◆ Exercise aim: Find the line with "- This information" in the records below. Copy it and every line after it, up to and including the line with "3. Once the".

Stored data entries
_____

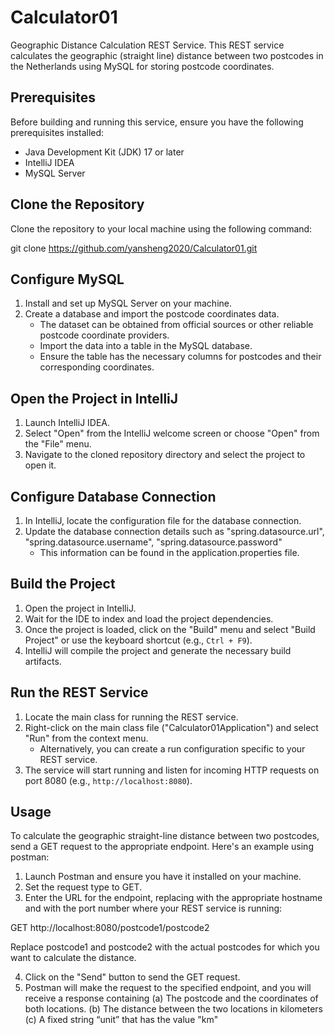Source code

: # Calculator01

Geographic Distance Calculation REST Service. This REST service calculates the geographic (straight line) distance between two postcodes in the Netherlands using MySQL for storing postcode coordinates.

## Prerequisites

Before building and running this service, ensure you have the following prerequisites installed:

- Java Development Kit (JDK) 17 or later
- IntelliJ IDEA
- MySQL Server

## Clone the Repository

Clone the repository to your local machine using the following command:

git clone https://github.com/yansheng2020/Calculator01.git

## Configure MySQL

1. Install and set up MySQL Server on your machine.
2. Create a database and import the postcode coordinates data.
   - The dataset can be obtained from official sources or other reliable postcode coordinate providers.
   - Import the data into a table in the MySQL database.
   - Ensure the table has the necessary columns for postcodes and their corresponding coordinates.

## Open the Project in IntelliJ

1. Launch IntelliJ IDEA.
2. Select "Open" from the IntelliJ welcome screen or choose "Open" from the "File" menu.
3. Navigate to the cloned repository directory and select the project to open it.

## Configure Database Connection

1. In IntelliJ, locate the configuration file for the database connection.
2. Update the database connection details such as "spring.datasource.url", "spring.datasource.username", "spring.datasource.password"
   - This information can be found in the application.properties file.

## Build the Project

1. Open the project in IntelliJ.
2. Wait for the IDE to index and load the project dependencies.
3. Once the project is loaded, click on the "Build" menu and select "Build Project" or use the keyboard shortcut (e.g., `Ctrl + F9`).
4. IntelliJ will compile the project and generate the necessary build artifacts.

## Run the REST Service

1. Locate the main class for running the REST service.
2. Right-click on the main class file ("Calculator01Application") and select "Run" from the context menu.
   - Alternatively, you can create a run configuration specific to your REST service.
3. The service will start running and listen for incoming HTTP requests on port 8080 (e.g., `http://localhost:8080`).

## Usage

To calculate the geographic straight-line distance between two postcodes, send a GET request to the appropriate endpoint. Here's an example using postman:

1. Launch Postman and ensure you have it installed on your machine.
2. Set the request type to GET.
3. Enter the URL for the endpoint, replacing <host> with the appropriate hostname and <port> with the port number where your REST service is running:

GET http://localhost:8080/postcode1/postcode2

Replace postcode1 and postcode2 with the actual postcodes for which you want to calculate the distance.

4. Click on the "Send" button to send the GET request.
5. Postman will make the request to the specified endpoint, and you will receive a response containing
(a) The postcode and the coordinates of both locations.
(b) The distance between the two locations in kilometers
(c) A fixed string “unit” that has the value "km"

_____

◆ Answer section:
   - This information can be found in the application.properties file.

## Build the Project

1. Open the project in IntelliJ.
2. Wait for the IDE to index and load the project dependencies.
3. Once the project is loaded, click on the "Build" menu and select "Build Project" or use the keyboard shortcut (e.g., `Ctrl + F9`).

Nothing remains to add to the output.